• _Data excerpts_:

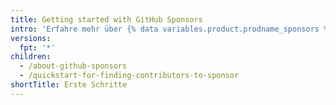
 ```yaml
---
title: Getting started with GitHub Sponsors
intro: 'Erfahre mehr über {% data variables.product.prodname_sponsors %} und wie Du Dich als Sponsor oder Open-Source-Mitwirkender einbringen kannst.'
versions:
  fpt: '*'
children:
  - /about-github-sponsors
  - /quickstart-for-finding-contributors-to-sponsor
shortTitle: Erste Schritte
---
```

• _Your goal_: What you output should match the records line for line, minus the pictures.

• _Expected answer_:
 ```yaml
---
title: Getting started with GitHub Sponsors
intro: 'Erfahre mehr über {% data variables.product.prodname_sponsors %} und wie Du Dich als Sponsor oder Open-Source-Mitwirkender einbringen kannst.'
versions:
  fpt: '*'
children:
  - /about-github-sponsors
  - /quickstart-for-finding-contributors-to-sponsor
shortTitle: Erste Schritte
---
```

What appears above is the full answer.